**Problem statement**
Using the listing below, copy every line that mentions "啜り泣きの半島に絞った結果".

**Given data**
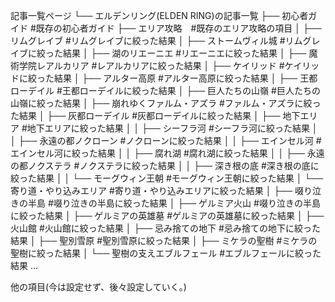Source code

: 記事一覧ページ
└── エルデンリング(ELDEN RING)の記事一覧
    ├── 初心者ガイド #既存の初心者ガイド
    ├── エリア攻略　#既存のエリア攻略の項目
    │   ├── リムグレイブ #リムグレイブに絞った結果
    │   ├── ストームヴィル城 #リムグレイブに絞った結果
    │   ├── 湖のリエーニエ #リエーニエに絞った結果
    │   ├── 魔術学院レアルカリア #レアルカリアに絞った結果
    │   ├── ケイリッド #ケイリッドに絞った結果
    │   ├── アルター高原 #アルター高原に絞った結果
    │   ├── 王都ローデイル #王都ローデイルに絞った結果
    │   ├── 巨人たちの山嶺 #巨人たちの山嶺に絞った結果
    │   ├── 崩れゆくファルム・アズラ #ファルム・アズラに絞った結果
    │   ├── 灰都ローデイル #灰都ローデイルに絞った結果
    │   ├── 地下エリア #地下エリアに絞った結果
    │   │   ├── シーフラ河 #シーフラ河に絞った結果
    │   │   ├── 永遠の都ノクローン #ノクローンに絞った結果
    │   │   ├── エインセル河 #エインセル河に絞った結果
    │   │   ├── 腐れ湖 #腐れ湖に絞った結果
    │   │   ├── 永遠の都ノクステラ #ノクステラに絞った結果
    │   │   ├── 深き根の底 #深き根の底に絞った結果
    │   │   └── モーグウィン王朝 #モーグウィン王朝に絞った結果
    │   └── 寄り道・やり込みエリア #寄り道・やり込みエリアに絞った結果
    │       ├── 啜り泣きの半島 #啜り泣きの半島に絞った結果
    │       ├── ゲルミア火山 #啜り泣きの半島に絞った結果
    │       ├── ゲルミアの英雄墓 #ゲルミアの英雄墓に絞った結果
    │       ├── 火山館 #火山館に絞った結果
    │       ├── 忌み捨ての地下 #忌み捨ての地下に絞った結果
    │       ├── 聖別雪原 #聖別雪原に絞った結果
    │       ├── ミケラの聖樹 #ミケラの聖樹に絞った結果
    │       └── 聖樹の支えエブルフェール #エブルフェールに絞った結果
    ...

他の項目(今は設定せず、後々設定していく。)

**Response area**
    │       ├── 啜り泣きの半島 #啜り泣きの半島に絞った結果
    │       ├── ゲルミア火山 #啜り泣きの半島に絞った結果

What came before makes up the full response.